The New York Times had an interesting article in last Sunday’s Magazine, “What’s the Easiest Way to Cheat on Your Taxes?.” The article led off with the assertion: “If economists ran the tax system, there would be virtually no exemptions or loopholes.” To which I say, just a cotton-pickin’ minute! If I ran the tax system, and assuming I couldn’t set the rate at zero, exemptions and loopholes would stay and maybe even multiply.

How can I say this after belly-aching about the complexity of my return? Simple – the complexities provide me enough tax-cutting opportunities to outweigh the damage to myself, my wife and the cats. I’ll leave the details out just in case the gentle folk at the IRS read this humble blog.
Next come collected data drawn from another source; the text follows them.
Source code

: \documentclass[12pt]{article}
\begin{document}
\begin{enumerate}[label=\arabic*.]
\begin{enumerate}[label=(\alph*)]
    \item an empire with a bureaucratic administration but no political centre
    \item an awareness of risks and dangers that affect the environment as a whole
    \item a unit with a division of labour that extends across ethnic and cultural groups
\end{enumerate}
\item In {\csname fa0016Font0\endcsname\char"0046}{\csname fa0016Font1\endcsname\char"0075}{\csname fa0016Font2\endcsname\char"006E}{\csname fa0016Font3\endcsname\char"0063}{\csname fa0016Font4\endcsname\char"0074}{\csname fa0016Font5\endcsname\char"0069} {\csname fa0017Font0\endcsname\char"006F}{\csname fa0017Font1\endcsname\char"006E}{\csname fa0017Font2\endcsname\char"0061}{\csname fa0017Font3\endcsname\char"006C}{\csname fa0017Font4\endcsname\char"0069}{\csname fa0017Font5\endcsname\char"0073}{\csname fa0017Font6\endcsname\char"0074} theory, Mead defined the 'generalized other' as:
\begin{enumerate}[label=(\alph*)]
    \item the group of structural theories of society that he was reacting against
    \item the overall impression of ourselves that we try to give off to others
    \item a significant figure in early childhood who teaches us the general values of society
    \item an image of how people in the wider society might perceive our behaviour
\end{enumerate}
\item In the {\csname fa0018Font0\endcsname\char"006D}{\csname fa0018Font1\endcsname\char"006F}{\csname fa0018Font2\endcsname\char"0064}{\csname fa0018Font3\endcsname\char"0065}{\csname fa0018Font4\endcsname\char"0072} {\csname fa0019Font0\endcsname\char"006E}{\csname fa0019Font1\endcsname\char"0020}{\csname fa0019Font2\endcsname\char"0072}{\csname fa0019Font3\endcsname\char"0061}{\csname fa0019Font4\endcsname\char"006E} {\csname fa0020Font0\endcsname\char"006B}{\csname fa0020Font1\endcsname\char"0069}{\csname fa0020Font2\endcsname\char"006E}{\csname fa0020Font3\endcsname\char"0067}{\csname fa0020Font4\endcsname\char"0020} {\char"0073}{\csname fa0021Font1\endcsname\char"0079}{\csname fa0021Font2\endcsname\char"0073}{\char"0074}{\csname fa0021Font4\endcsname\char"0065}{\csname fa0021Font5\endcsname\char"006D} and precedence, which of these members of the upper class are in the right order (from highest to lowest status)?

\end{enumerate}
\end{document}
Why do I do it myself? Partly because I don’t want to spend hundreds or maybe thousands on a professional preparer, but also because his interests would not align exactly with mine. His primary goal would be to cover his rear, especially with the IRS cracking down on professional preparers. My goal is to achieve the right mix of boldness and caution in claiming deductions and credits.

A good bit of ink has been spilled (and electrons) about “fair taxes” lately. It’s unfair, says the Community Organizer in the White House, that Warren Buffett’s average tax rate (or was it his marginal rate?) is lower than his secretary’s. Conveniently overlooked is the fact that his dividend income has already been taxed at the corporate level. As Gene Epstein showed recently in Barron’s, when you add in that corporate tax you get a much different story. The rich pay a substantially higher percentage of their income than most of us on this basis.

So what is a fair tax anyway? The same percentage for everyone? No exemptions, no deductions? Why is that any fairer than a head tax – a levy of so much per person? How about a regressive head tax, since poor people tend to use more government services than rich people?

What of two people earning the exact same income? Surely fairness demands that they pay the same tax – equality before the law and all that. But suppose Mr. A is a struggling young man with lots of debt, trying to start a family while Mr. B has inherited millions. Both earn the same income but is it fair that they pay the same tax? I leave it to you.

When you get right down to it, there just isn’t any such thing as a fair tax, simply because taxes are coercive exactions – theft, if you will.

Still why wouldn’t a flat tax with no deductions be at least a small improvement, as Steve Forbes and other conservatives advocate? The late Murray Rothbard demolished that idea in The Case Against the Flat Tax. Here’s his comment:

“The closing of ‘loopholes’ under a flat tax will mean a merciless and continuing search-and-destroy mission by which the government will root out and obliterate every little hideyhole in which many of us have been able to squirrel away a bit of our own earnings and are own property, and keep them safe from the ever-expanding maw of the federal government.”

I concur. Let’s celebrate all the loopholes, not just those that protect some of our own income, but any break for anybody at all.